(Collected data)
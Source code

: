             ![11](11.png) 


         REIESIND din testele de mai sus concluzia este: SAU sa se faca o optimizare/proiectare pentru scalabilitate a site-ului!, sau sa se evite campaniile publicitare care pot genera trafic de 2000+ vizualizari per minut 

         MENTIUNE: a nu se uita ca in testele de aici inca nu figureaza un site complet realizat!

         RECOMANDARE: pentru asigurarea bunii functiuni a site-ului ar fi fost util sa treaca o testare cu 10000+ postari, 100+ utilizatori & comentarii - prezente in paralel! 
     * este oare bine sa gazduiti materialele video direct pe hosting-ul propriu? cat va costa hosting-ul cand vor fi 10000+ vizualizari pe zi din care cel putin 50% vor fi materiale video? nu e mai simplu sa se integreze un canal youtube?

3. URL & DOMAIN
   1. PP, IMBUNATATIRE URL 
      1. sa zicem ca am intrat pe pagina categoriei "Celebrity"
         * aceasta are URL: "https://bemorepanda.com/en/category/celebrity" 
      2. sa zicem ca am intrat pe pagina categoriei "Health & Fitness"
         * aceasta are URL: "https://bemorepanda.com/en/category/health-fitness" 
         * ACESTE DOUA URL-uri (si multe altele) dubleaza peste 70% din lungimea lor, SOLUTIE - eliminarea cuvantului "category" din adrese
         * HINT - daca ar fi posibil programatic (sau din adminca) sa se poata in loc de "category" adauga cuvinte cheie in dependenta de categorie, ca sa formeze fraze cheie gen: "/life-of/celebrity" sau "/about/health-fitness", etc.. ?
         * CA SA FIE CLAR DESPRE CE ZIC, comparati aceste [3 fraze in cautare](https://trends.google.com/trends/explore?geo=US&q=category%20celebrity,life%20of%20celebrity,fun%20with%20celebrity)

> _WHAT THE EXERCISE ASKS_: Within the entries, determine the count of lines containing the string "zicem" and output it alone.

> _RESULT_: 2